Celebrating New Hampshire’s State Library
2017 is the 300th anniversary of the nation’s first such institution
New Hampshire is known for being first for many things: we hold the first-in-the-nation primary, we ratified the first state constitution, founded the first public library in the United States and more. But you might not know that we also were the first to have a State Library.
On Jan. 25, 1717, in Portsmouth, the 27th General Assembly enacted a law — almost 60 years before there even was a United States — that makes it clear that the members of the provincial government knew that libraries are vital places of information and need to be a cornerstone of how we go about our business.
The law, which set aside “law books” for elected officials, were the beginnings of the State Library, and they began a long history of libraries in New Hampshire communities.
Three hundred years after it was founded, the State Library continues to serve the people of the New Hampshire by providing services that keep the libraries in our communities strong.
The State Library’s professional development staff offers workshops for librarians that keep them up to speed on the most cutting-edge aspects of library science, thereby allowing them to deliver the very best library services to their patrons. We serve as a central point of delivery for both public and school libraries, helping them to share resources and strengthen their purchasing power. We also are a working library with patrons who come from across the state and the country to use our collection of more than 600,000 items, including books about New Hampshire, books by New Hampshire authors and illustrators, newspaper archives, genealogy documents, government documents and library science materials.

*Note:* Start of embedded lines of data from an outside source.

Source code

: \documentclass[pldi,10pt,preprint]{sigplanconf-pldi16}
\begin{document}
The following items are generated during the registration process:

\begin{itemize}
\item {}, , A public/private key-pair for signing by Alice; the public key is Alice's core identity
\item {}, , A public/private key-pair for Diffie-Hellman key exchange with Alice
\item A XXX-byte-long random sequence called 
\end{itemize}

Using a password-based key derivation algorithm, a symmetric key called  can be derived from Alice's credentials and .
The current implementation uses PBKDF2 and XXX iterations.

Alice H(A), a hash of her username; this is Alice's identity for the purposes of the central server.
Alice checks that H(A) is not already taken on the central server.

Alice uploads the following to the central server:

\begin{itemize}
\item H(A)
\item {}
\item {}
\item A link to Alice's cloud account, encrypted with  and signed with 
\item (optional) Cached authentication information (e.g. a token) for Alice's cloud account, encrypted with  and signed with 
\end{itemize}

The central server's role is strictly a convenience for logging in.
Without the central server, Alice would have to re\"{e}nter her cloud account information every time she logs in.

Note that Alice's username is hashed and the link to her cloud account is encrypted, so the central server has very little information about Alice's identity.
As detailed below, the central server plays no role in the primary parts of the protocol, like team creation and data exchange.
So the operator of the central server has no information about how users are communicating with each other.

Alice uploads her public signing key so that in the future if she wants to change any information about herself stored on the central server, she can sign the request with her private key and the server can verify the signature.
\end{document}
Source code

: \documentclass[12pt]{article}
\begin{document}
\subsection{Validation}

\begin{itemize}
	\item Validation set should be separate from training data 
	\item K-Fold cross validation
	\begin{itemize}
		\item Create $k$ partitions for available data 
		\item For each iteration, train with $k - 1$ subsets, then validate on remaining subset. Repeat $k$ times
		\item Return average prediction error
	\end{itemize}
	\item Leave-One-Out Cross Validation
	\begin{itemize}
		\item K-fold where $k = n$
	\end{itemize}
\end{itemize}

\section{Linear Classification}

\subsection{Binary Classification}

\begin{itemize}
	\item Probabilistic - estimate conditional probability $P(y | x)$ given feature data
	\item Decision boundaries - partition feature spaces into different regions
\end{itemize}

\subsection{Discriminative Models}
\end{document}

Throughout 2017, we’ll be celebrating the State Library’s 300th anniversary as well as New Hampshire’s strong library tradition.
Look for articles in newspapers, postings to our Facebook and Twitter accounts (look for #NHSL300) and a special section on our website, nh.gov/nhsl.
We encourage you to play your part, too. You’re welcome to visit us here at 20 Park St. in Concord, right across from the State House, and be sure to take advantage of the many services that your public library has to offer. You’ll be in good company when you do.
Michael York is acting commissioner of the NH Department of Cultural Resources.